- _Exercise aim_:
Each entry here needs to be given again exactly.

Data under study START

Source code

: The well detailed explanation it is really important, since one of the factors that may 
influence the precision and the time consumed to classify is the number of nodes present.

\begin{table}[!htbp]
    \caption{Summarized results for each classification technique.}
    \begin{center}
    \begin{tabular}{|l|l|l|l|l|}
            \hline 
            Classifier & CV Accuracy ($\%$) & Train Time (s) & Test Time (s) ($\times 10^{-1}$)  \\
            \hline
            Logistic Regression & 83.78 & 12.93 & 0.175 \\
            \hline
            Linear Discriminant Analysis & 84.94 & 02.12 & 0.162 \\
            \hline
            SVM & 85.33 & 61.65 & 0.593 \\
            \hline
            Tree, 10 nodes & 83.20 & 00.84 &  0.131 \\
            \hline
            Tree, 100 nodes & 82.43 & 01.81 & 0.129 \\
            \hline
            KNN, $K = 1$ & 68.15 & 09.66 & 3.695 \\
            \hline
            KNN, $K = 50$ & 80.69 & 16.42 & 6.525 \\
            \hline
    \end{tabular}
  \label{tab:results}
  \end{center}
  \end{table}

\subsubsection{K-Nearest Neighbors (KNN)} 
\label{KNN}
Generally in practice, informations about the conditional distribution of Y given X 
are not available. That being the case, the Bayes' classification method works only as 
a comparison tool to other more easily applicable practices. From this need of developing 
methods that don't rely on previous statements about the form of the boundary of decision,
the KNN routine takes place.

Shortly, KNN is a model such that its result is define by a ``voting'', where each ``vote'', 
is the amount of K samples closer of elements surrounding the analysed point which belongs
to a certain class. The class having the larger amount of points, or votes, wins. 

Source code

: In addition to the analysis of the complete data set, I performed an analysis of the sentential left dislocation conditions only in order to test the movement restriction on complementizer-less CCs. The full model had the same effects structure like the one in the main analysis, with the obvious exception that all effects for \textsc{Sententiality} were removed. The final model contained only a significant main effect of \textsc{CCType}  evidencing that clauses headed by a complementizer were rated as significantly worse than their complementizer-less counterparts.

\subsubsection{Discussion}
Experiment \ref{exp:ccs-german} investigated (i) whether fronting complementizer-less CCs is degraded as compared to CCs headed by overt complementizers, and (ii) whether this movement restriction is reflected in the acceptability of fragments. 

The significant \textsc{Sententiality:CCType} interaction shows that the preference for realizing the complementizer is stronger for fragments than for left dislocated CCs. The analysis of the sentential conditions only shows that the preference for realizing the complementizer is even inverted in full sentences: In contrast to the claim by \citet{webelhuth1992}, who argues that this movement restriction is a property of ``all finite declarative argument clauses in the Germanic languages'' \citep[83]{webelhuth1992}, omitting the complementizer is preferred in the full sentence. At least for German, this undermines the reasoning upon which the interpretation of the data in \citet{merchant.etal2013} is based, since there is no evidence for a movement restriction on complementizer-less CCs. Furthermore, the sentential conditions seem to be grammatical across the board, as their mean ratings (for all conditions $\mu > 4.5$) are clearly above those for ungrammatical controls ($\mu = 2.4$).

Data under study END

- _Response to this task_:
Source code

: The well detailed explanation it is really important, since one of the factors that may 
influence the precision and the time consumed to classify is the number of nodes present.

\begin{table}[!htbp]
    \caption{Summarized results for each classification technique.}
    \begin{center}
    \begin{tabular}{|l|l|l|l|l|}
            \hline 
            Classifier & CV Accuracy ($\%$) & Train Time (s) & Test Time (s) ($\times 10^{-1}$)  \\
            \hline
            Logistic Regression & 83.78 & 12.93 & 0.175 \\
            \hline
            Linear Discriminant Analysis & 84.94 & 02.12 & 0.162 \\
            \hline
            SVM & 85.33 & 61.65 & 0.593 \\
            \hline
            Tree, 10 nodes & 83.20 & 00.84 &  0.131 \\
            \hline
            Tree, 100 nodes & 82.43 & 01.81 & 0.129 \\
            \hline
            KNN, $K = 1$ & 68.15 & 09.66 & 3.695 \\
            \hline
            KNN, $K = 50$ & 80.69 & 16.42 & 6.525 \\
            \hline
    \end{tabular}
  \label{tab:results}
  \end{center}
  \end{table}

\subsubsection{K-Nearest Neighbors (KNN)} 
\label{KNN}
Generally in practice, informations about the conditional distribution of Y given X 
are not available. That being the case, the Bayes' classification method works only as 
a comparison tool to other more easily applicable practices. From this need of developing 
methods that don't rely on previous statements about the form of the boundary of decision,
the KNN routine takes place.

Shortly, KNN is a model such that its result is define by a ``voting'', where each ``vote'', 
is the amount of K samples closer of elements surrounding the analysed point which belongs
to a certain class. The class having the larger amount of points, or votes, wins. 

Source code

: In addition to the analysis of the complete data set, I performed an analysis of the sentential left dislocation conditions only in order to test the movement restriction on complementizer-less CCs. The full model had the same effects structure like the one in the main analysis, with the obvious exception that all effects for \textsc{Sententiality} were removed. The final model contained only a significant main effect of \textsc{CCType}  evidencing that clauses headed by a complementizer were rated as significantly worse than their complementizer-less counterparts.

\subsubsection{Discussion}
Experiment \ref{exp:ccs-german} investigated (i) whether fronting complementizer-less CCs is degraded as compared to CCs headed by overt complementizers, and (ii) whether this movement restriction is reflected in the acceptability of fragments. 

The significant \textsc{Sententiality:CCType} interaction shows that the preference for realizing the complementizer is stronger for fragments than for left dislocated CCs. The analysis of the sentential conditions only shows that the preference for realizing the complementizer is even inverted in full sentences: In contrast to the claim by \citet{webelhuth1992}, who argues that this movement restriction is a property of ``all finite declarative argument clauses in the Germanic languages'' \citep[83]{webelhuth1992}, omitting the complementizer is preferred in the full sentence. At least for German, this undermines the reasoning upon which the interpretation of the data in \citet{merchant.etal2013} is based, since there is no evidence for a movement restriction on complementizer-less CCs. Furthermore, the sentential conditions seem to be grammatical across the board, as their mean ratings (for all conditions $\mu > 4.5$) are clearly above those for ungrammatical controls ($\mu = 2.4$).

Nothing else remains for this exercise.